> **Data listing**
• • • •

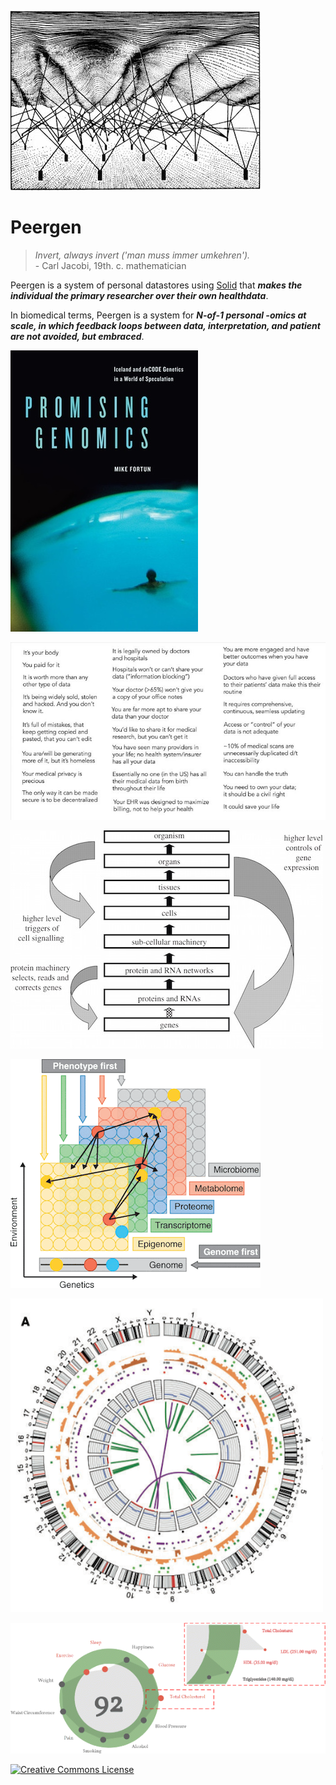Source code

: 
![](images/pgen_wadd_1.jpeg)

# Peergen

<blockquote>
 <em>Invert, always invert ('man muss immer umkehren').</em><br/>
- Carl Jacobi, 19th. c. mathematician
</blockquote>

Peergen is a system of personal datastores using [Solid](https://solidproject.org/) that ***makes the individual the primary researcher over their own healthdata***.

In biomedical terms, Peergen is a system for ***N-of-1 personal -omics at scale, in which feedback loops between data, interpretation, and patient are not avoided, but embraced***.

![*Promising Genomics* by Mike Fortun](images/promising_genomics.jpg)

![Eric Topol](images/topol1.jpg)

![Denis Noble - Downward causation](images/causation1.jpg)

![](images/pheno1.gif)

![](images/circos1.png)

![](images/hgraph1.gif)

<a rel="license" href="http://creativecommons.org/licenses/by-nc/4.0/"><img alt="Creative Commons License" style="border-width:0" src="https://i.creativecommons.org/l/by-nc/4.0/80x15.png" /></a> <br />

• • • •

> **Problem description**
Copy out every line of the listing that includes the string "Peergen".

> **Task answer**
# Peergen
Peergen is a system of personal datastores using [Solid](https://solidproject.org/) that ***makes the individual the primary researcher over their own healthdata***.
In biomedical terms, Peergen is a system for ***N-of-1 personal -omics at scale, in which feedback loops between data, interpretation, and patient are not avoided, but embraced***.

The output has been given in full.